Exercise brief » Show every line below where "label" appears.

#### Records for processing ####

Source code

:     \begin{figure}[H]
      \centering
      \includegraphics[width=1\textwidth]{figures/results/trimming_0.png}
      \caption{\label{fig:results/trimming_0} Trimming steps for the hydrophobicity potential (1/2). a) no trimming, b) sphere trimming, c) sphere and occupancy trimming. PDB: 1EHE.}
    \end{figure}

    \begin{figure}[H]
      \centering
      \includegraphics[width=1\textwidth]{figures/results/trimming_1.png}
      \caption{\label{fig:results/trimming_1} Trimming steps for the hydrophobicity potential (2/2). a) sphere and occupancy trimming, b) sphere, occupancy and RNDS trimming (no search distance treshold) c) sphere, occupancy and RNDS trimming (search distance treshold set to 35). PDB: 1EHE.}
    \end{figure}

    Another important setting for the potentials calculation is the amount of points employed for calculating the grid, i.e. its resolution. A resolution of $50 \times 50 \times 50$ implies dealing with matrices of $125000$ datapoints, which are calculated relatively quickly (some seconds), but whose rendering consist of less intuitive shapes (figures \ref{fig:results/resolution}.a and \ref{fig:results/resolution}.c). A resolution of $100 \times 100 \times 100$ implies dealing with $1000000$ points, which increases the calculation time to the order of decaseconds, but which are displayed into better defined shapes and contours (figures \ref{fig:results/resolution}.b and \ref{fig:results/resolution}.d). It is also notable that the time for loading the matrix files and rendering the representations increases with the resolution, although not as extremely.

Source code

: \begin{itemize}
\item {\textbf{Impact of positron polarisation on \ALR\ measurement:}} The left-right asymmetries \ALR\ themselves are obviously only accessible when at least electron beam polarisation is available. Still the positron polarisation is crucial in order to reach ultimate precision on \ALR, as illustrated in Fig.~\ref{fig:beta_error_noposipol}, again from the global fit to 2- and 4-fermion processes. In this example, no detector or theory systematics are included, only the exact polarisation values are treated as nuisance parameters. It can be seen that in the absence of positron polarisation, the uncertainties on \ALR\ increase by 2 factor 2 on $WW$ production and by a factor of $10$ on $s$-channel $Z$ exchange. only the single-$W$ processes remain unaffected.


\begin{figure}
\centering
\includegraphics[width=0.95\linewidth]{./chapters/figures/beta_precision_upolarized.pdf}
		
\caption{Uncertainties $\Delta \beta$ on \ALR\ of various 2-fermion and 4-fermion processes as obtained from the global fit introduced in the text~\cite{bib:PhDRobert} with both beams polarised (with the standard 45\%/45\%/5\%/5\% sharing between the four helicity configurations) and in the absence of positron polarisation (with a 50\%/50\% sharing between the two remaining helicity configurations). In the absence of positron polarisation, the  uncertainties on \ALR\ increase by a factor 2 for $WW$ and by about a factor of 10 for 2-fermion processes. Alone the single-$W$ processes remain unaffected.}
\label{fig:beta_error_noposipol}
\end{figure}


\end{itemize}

####

Solution to this exercise »
      \caption{\label{fig:results/trimming_0} Trimming steps for the hydrophobicity potential (1/2). a) no trimming, b) sphere trimming, c) sphere and occupancy trimming. PDB: 1EHE.}
      \caption{\label{fig:results/trimming_1} Trimming steps for the hydrophobicity potential (2/2). a) sphere and occupancy trimming, b) sphere, occupancy and RNDS trimming (no search distance treshold) c) sphere, occupancy and RNDS trimming (search distance treshold set to 35). PDB: 1EHE.}
\label{fig:beta_error_noposipol}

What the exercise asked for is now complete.